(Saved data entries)
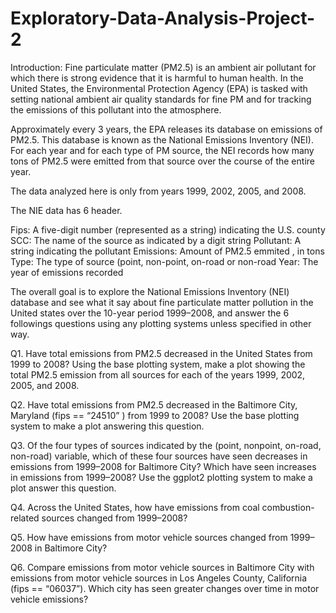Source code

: # Exploratory-Data-Analysis-Project-2

Introduction:
Fine particulate matter (PM2.5) is an ambient air pollutant for which there is strong evidence that it is harmful to human health. In the United States, the Environmental Protection Agency (EPA) is tasked with setting national ambient air quality standards for fine PM and for tracking the emissions of this pollutant into the atmosphere. 

Approximately every 3 years, the EPA releases its database on emissions of PM2.5. This database is known as the National Emissions Inventory (NEI). For each year and for each type of PM source, the NEI records how many tons of PM2.5 were emitted from that source over the course of the entire year.

The data analyzed here is only from years 1999, 2002, 2005, and 2008.

The NIE data has 6 header.

Fips: A  five-digit number (represented as a string) indicating the U.S. county
SCC: The name of the source as indicated by a digit string 
Pollutant:  A string indicating the pollutant
Emissions: Amount of PM2.5 emmited , in tons
Type: The type of source (point, non-point, on-road or non-road
Year: The year of emissions recorded

The overall goal  is to explore the National Emissions Inventory (NEI) database and see what it say about fine particulate matter pollution in the United states over the 10-year period 1999–2008, and answer the 6 followings questions using any plotting systems unless specified in other way.

Q1. Have total emissions from PM2.5 decreased in the United States from 1999 to 2008? Using the base plotting system, make a plot showing the total PM2.5 emission from all sources for each of the years 1999, 2002, 2005, and 2008.

Q2. Have total emissions from PM2.5 decreased in the Baltimore City, Maryland (fips == “24510” ) from 1999 to 2008? Use the base plotting system to make a plot answering this question.

Q3. Of the four types of sources indicated by the (point, nonpoint, on-road, non-road) variable, which of these four sources have seen decreases in emissions from 1999–2008 for Baltimore City? Which have seen increases in emissions from 1999–2008? Use the ggplot2 plotting system to make a plot answer this question.

Q4. Across the United States, how have emissions from coal combustion-related sources changed from 1999–2008?

Q5. How have emissions from motor vehicle sources changed from 1999–2008 in Baltimore City?

Q6. Compare emissions from motor vehicle sources in Baltimore City with emissions from motor vehicle sources in Los Angeles County, California (fips == “06037”). Which city has seen greater changes over time in motor vehicle emissions?
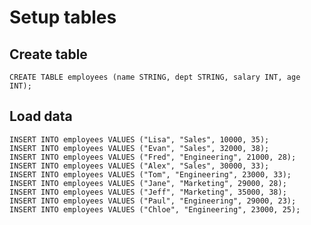# Setup tables

## Create table

    CREATE TABLE employees (name STRING, dept STRING, salary INT, age INT);

## Load data

    INSERT INTO employees VALUES ("Lisa", "Sales", 10000, 35);
    INSERT INTO employees VALUES ("Evan", "Sales", 32000, 38);
    INSERT INTO employees VALUES ("Fred", "Engineering", 21000, 28);
    INSERT INTO employees VALUES ("Alex", "Sales", 30000, 33);
    INSERT INTO employees VALUES ("Tom", "Engineering", 23000, 33);
    INSERT INTO employees VALUES ("Jane", "Marketing", 29000, 28);
    INSERT INTO employees VALUES ("Jeff", "Marketing", 35000, 38);
    INSERT INTO employees VALUES ("Paul", "Engineering", 29000, 23);
    INSERT INTO employees VALUES ("Chloe", "Engineering", 23000, 25);
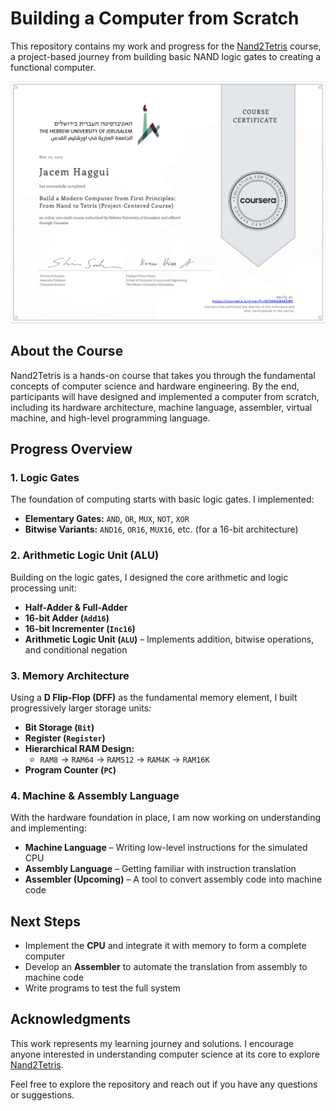 # Building a Computer from Scratch  

This repository contains my work and progress for the [Nand2Tetris](https://www.nand2tetris.org) course, a project-based journey from building basic NAND logic gates to creating a functional computer.

![](JacemHaggui-NAND2TETRIS.png)

## About the Course  
Nand2Tetris is a hands-on course that takes you through the fundamental concepts of computer science and hardware engineering. By the end, participants will have designed and implemented a computer from scratch, including its hardware architecture, machine language, assembler, virtual machine, and high-level programming language.  

## Progress Overview  

### 1. Logic Gates  
The foundation of computing starts with basic logic gates. I implemented:  
- **Elementary Gates:** `AND`, `OR`, `MUX`, `NOT`, `XOR`  
- **Bitwise Variants:** `AND16`, `OR16`, `MUX16`, etc. (for a 16-bit architecture)  

### 2. Arithmetic Logic Unit (ALU)  
Building on the logic gates, I designed the core arithmetic and logic processing unit:  
- **Half-Adder & Full-Adder**  
- **16-bit Adder (`Add16`)**  
- **16-bit Incrementer (`Inc16`)**  
- **Arithmetic Logic Unit (`ALU`)** – Implements addition, bitwise operations, and conditional negation  

### 3. Memory Architecture  
Using a **D Flip-Flop (DFF)** as the fundamental memory element, I built progressively larger storage units:  
- **Bit Storage (`Bit`)**  
- **Register (`Register`)**  
- **Hierarchical RAM Design:**  
  - `RAM8` → `RAM64` → `RAM512` → `RAM4K` → `RAM16K`  
- **Program Counter (`PC`)**  

### 4. Machine & Assembly Language  
With the hardware foundation in place, I am now working on understanding and implementing:  
- **Machine Language** – Writing low-level instructions for the simulated CPU  
- **Assembly Language** – Getting familiar with instruction translation  
- **Assembler (Upcoming)** – A tool to convert assembly code into machine code  

## Next Steps  
- Implement the **CPU** and integrate it with memory to form a complete computer  
- Develop an **Assembler** to automate the translation from assembly to machine code  
- Write programs to test the full system  

## Acknowledgments  
This work represents my learning journey and solutions. I encourage anyone interested in understanding computer science at its core to explore [Nand2Tetris](https://www.nand2tetris.org).  

Feel free to explore the repository and reach out if you have any questions or suggestions.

▶ DIRECTIONS FOR THIS TASK: Copy the data above line for line, skipping every picture.

▶ WRITTEN SOLUTION:
Source code

: # Exploratory-Data-Analysis-Project-2

Introduction:
Fine particulate matter (PM2.5) is an ambient air pollutant for which there is strong evidence that it is harmful to human health. In the United States, the Environmental Protection Agency (EPA) is tasked with setting national ambient air quality standards for fine PM and for tracking the emissions of this pollutant into the atmosphere. 

Approximately every 3 years, the EPA releases its database on emissions of PM2.5. This database is known as the National Emissions Inventory (NEI). For each year and for each type of PM source, the NEI records how many tons of PM2.5 were emitted from that source over the course of the entire year.

The data analyzed here is only from years 1999, 2002, 2005, and 2008.

The NIE data has 6 header.

Fips: A  five-digit number (represented as a string) indicating the U.S. county
SCC: The name of the source as indicated by a digit string 
Pollutant:  A string indicating the pollutant
Emissions: Amount of PM2.5 emmited , in tons
Type: The type of source (point, non-point, on-road or non-road
Year: The year of emissions recorded

The overall goal  is to explore the National Emissions Inventory (NEI) database and see what it say about fine particulate matter pollution in the United states over the 10-year period 1999–2008, and answer the 6 followings questions using any plotting systems unless specified in other way.

Q1. Have total emissions from PM2.5 decreased in the United States from 1999 to 2008? Using the base plotting system, make a plot showing the total PM2.5 emission from all sources for each of the years 1999, 2002, 2005, and 2008.

Q2. Have total emissions from PM2.5 decreased in the Baltimore City, Maryland (fips == “24510” ) from 1999 to 2008? Use the base plotting system to make a plot answering this question.

Q3. Of the four types of sources indicated by the (point, nonpoint, on-road, non-road) variable, which of these four sources have seen decreases in emissions from 1999–2008 for Baltimore City? Which have seen increases in emissions from 1999–2008? Use the ggplot2 plotting system to make a plot answer this question.

Q4. Across the United States, how have emissions from coal combustion-related sources changed from 1999–2008?

Q5. How have emissions from motor vehicle sources changed from 1999–2008 in Baltimore City?

Q6. Compare emissions from motor vehicle sources in Baltimore City with emissions from motor vehicle sources in Los Angeles County, California (fips == “06037”). Which city has seen greater changes over time in motor vehicle emissions?
# Setup tables

## Create table

    CREATE TABLE employees (name STRING, dept STRING, salary INT, age INT);

## Load data

    INSERT INTO employees VALUES ("Lisa", "Sales", 10000, 35);
    INSERT INTO employees VALUES ("Evan", "Sales", 32000, 38);
    INSERT INTO employees VALUES ("Fred", "Engineering", 21000, 28);
    INSERT INTO employees VALUES ("Alex", "Sales", 30000, 33);
    INSERT INTO employees VALUES ("Tom", "Engineering", 23000, 33);
    INSERT INTO employees VALUES ("Jane", "Marketing", 29000, 28);
    INSERT INTO employees VALUES ("Jeff", "Marketing", 35000, 38);
    INSERT INTO employees VALUES ("Paul", "Engineering", 29000, 23);
    INSERT INTO employees VALUES ("Chloe", "Engineering", 23000, 25);
 # Building a Computer from Scratch  

This repository contains my work and progress for the [Nand2Tetris](https://www.nand2tetris.org) course, a project-based journey from building basic NAND logic gates to creating a functional computer.

![](JacemHaggui-NAND2TETRIS.png)

## About the Course  
Nand2Tetris is a hands-on course that takes you through the fundamental concepts of computer science and hardware engineering. By the end, participants will have designed and implemented a computer from scratch, including its hardware architecture, machine language, assembler, virtual machine, and high-level programming language.  

## Progress Overview  

### 1. Logic Gates  
The foundation of computing starts with basic logic gates. I implemented:  
- **Elementary Gates:** `AND`, `OR`, `MUX`, `NOT`, `XOR`  
- **Bitwise Variants:** `AND16`, `OR16`, `MUX16`, etc. (for a 16-bit architecture)  

### 2. Arithmetic Logic Unit (ALU)  
Building on the logic gates, I designed the core arithmetic and logic processing unit:  
- **Half-Adder & Full-Adder**  
- **16-bit Adder (`Add16`)**  
- **16-bit Incrementer (`Inc16`)**  
- **Arithmetic Logic Unit (`ALU`)** – Implements addition, bitwise operations, and conditional negation  

### 3. Memory Architecture  
Using a **D Flip-Flop (DFF)** as the fundamental memory element, I built progressively larger storage units:  
- **Bit Storage (`Bit`)**  
- **Register (`Register`)**  
- **Hierarchical RAM Design:**  
  - `RAM8` → `RAM64` → `RAM512` → `RAM4K` → `RAM16K`  
- **Program Counter (`PC`)**  

### 4. Machine & Assembly Language  
With the hardware foundation in place, I am now working on understanding and implementing:  
- **Machine Language** – Writing low-level instructions for the simulated CPU  
- **Assembly Language** – Getting familiar with instruction translation  
- **Assembler (Upcoming)** – A tool to convert assembly code into machine code  

## Next Steps  
- Implement the **CPU** and integrate it with memory to form a complete computer  
- Develop an **Assembler** to automate the translation from assembly to machine code  
- Write programs to test the full system  

## Acknowledgments  
This work represents my learning journey and solutions. I encourage anyone interested in understanding computer science at its core to explore [Nand2Tetris](https://www.nand2tetris.org).  

Feel free to explore the repository and reach out if you have any questions or suggestions.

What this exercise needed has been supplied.